**Work instruction**: Please output the section of the listing below that opens with the line containing "trigonometric functions are" and closes with the line containing "it from \(\theta=0\)", exactly and with nothing else.

------ Records supplied

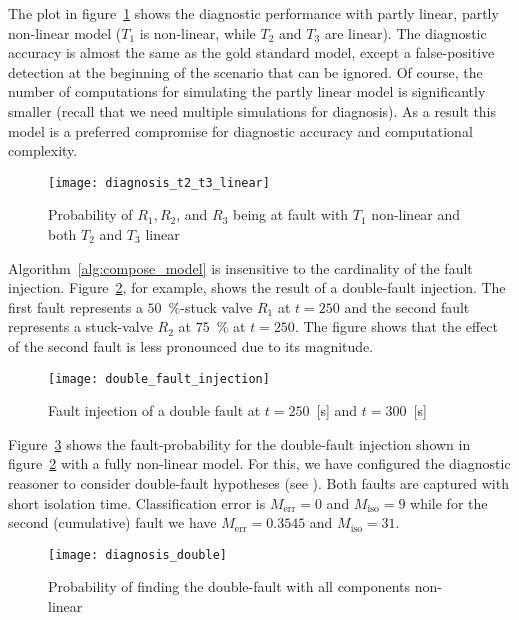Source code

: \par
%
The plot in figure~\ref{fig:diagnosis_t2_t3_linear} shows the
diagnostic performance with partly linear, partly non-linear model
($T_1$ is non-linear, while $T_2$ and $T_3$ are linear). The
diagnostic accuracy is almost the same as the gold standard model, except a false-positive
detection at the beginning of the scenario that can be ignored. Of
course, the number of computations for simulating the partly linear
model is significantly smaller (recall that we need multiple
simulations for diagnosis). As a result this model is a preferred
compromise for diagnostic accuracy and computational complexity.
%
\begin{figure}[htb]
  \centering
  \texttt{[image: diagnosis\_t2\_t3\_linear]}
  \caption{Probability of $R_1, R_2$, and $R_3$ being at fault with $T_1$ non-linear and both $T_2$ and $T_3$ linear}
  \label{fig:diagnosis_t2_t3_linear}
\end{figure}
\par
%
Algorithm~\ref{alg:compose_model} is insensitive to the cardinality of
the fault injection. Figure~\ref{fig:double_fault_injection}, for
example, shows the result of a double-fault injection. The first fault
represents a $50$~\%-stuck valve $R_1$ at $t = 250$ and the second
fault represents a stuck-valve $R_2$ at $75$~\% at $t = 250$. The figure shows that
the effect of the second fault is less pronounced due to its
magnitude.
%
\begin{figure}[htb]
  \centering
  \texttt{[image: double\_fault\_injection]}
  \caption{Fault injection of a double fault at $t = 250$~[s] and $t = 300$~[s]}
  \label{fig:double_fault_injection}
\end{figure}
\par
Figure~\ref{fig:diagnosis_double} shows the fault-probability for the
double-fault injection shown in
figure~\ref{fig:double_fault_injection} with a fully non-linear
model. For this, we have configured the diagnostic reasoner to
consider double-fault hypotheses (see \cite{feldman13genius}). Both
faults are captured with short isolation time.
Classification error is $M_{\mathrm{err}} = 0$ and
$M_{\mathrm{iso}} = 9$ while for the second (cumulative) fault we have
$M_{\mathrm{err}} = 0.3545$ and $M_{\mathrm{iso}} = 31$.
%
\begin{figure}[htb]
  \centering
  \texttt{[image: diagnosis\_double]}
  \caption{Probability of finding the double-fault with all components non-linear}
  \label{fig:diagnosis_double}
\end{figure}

------------
------ Records supplied

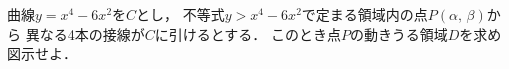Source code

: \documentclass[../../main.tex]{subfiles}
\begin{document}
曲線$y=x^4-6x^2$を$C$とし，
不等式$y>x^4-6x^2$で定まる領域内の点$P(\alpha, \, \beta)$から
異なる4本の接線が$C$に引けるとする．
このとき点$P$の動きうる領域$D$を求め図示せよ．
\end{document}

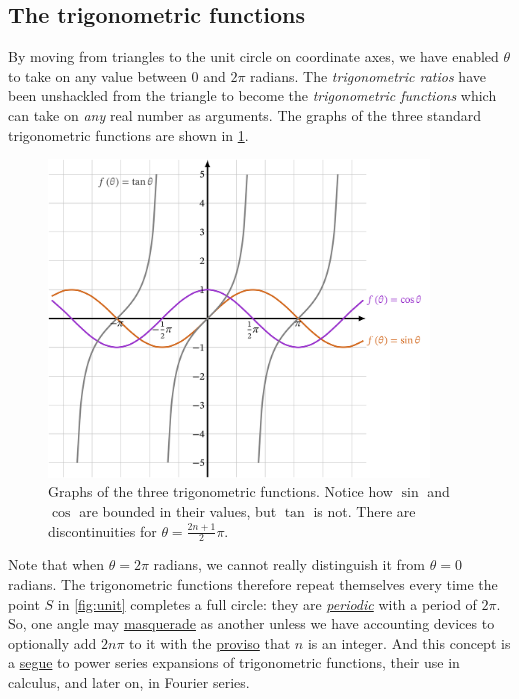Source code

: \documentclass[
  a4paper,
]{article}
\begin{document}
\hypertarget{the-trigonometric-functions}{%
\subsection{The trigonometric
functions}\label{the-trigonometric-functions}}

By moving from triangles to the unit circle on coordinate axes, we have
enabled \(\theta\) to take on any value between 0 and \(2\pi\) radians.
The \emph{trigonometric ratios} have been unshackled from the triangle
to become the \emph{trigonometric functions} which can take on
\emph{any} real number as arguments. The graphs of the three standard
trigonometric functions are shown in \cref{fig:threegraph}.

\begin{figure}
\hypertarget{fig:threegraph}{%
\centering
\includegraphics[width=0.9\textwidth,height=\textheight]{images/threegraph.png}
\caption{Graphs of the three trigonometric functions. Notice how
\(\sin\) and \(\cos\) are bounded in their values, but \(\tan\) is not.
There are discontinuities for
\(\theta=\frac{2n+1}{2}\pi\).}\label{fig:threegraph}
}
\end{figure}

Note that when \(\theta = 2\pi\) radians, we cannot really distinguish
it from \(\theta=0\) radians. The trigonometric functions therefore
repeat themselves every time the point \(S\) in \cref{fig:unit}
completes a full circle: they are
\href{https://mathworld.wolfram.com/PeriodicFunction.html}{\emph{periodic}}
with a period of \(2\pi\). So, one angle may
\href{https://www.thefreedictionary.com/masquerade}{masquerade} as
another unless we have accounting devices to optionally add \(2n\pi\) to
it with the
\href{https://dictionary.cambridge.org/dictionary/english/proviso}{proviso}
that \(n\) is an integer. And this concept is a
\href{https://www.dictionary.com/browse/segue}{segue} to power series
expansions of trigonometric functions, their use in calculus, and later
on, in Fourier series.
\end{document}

------------
------ Records supplied

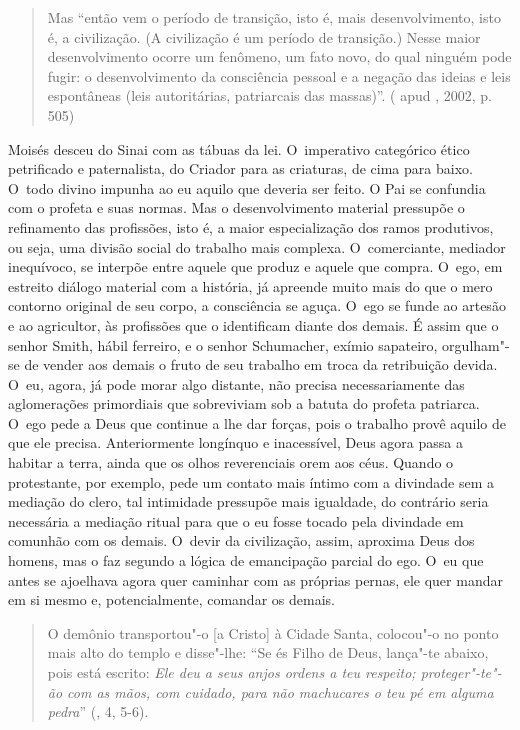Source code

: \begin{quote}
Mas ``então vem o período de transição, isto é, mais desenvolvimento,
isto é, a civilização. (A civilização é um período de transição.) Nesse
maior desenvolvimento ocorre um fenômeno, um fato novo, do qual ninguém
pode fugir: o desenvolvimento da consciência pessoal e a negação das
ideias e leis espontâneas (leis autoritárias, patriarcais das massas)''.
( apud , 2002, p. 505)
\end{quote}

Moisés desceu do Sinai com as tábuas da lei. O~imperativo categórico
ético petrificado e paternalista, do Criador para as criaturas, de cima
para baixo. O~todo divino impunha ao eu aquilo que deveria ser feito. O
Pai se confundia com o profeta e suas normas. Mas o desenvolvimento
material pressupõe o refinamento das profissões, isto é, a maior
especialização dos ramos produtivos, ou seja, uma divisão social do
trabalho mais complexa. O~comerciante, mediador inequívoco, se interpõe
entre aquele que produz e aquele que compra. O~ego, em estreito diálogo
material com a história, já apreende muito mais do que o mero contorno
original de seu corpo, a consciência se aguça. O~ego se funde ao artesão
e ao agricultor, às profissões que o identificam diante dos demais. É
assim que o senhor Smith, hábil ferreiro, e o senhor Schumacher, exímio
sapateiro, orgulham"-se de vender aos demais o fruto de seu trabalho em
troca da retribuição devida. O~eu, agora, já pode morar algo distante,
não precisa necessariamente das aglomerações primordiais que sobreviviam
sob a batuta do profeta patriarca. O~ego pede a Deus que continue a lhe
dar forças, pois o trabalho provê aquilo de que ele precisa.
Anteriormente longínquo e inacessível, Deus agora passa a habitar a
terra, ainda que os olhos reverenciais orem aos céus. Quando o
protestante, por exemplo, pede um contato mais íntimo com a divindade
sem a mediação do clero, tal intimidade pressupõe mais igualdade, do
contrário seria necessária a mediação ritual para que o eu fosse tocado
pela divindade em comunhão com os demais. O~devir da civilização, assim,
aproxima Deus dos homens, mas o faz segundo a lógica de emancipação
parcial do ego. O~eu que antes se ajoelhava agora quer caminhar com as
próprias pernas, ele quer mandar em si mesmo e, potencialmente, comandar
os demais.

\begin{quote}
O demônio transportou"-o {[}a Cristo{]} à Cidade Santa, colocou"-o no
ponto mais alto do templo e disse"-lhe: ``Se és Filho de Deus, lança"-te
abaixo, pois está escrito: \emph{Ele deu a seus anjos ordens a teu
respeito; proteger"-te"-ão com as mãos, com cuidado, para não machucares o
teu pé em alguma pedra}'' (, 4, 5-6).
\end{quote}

------------

**Exercise solution**:
trigonometric functions are shown in \cref{fig:threegraph}.

\begin{figure}
\hypertarget{fig:threegraph}{%
\centering
\includegraphics[width=0.9\textwidth,height=\textheight]{images/threegraph.png}
\caption{Graphs of the three trigonometric functions. Notice how
\(\sin\) and \(\cos\) are bounded in their values, but \(\tan\) is not.
There are discontinuities for
\(\theta=\frac{2n+1}{2}\pi\).}\label{fig:threegraph}
}
\end{figure}

Note that when \(\theta = 2\pi\) radians, we cannot really distinguish
it from \(\theta=0\) radians. The trigonometric functions therefore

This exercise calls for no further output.